What you will do – Only a number is required: how many lines of the material contain the word "http"?
* * * * * * * * *
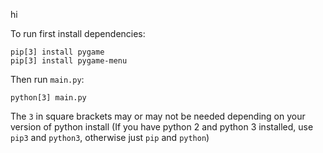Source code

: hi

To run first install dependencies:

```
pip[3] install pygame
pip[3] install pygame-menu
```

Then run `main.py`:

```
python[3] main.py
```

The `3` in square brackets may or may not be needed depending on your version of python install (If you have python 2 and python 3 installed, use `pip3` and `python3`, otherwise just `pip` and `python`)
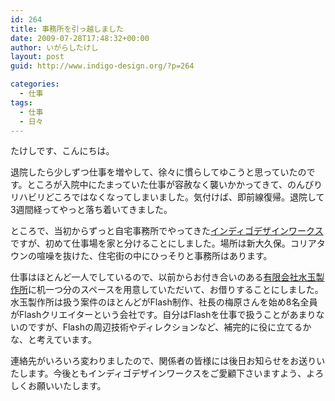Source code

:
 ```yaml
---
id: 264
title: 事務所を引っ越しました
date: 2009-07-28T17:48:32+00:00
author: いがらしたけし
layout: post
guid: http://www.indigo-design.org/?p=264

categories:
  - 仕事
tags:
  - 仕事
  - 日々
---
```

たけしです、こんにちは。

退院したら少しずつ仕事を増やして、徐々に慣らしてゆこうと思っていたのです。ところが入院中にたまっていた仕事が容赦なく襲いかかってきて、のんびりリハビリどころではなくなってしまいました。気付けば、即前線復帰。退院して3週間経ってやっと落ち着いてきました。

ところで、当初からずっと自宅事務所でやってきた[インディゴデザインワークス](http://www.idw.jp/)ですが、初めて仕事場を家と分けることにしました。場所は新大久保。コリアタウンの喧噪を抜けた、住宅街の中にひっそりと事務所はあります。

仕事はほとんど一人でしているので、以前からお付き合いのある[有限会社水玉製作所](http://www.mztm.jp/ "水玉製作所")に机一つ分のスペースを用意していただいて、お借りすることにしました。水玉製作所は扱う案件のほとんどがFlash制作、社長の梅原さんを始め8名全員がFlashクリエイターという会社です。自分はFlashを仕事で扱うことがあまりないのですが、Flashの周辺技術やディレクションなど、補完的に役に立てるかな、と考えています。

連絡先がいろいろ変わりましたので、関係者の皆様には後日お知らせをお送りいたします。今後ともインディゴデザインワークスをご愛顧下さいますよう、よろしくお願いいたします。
* * * * * * * * *
Completed exercise – 3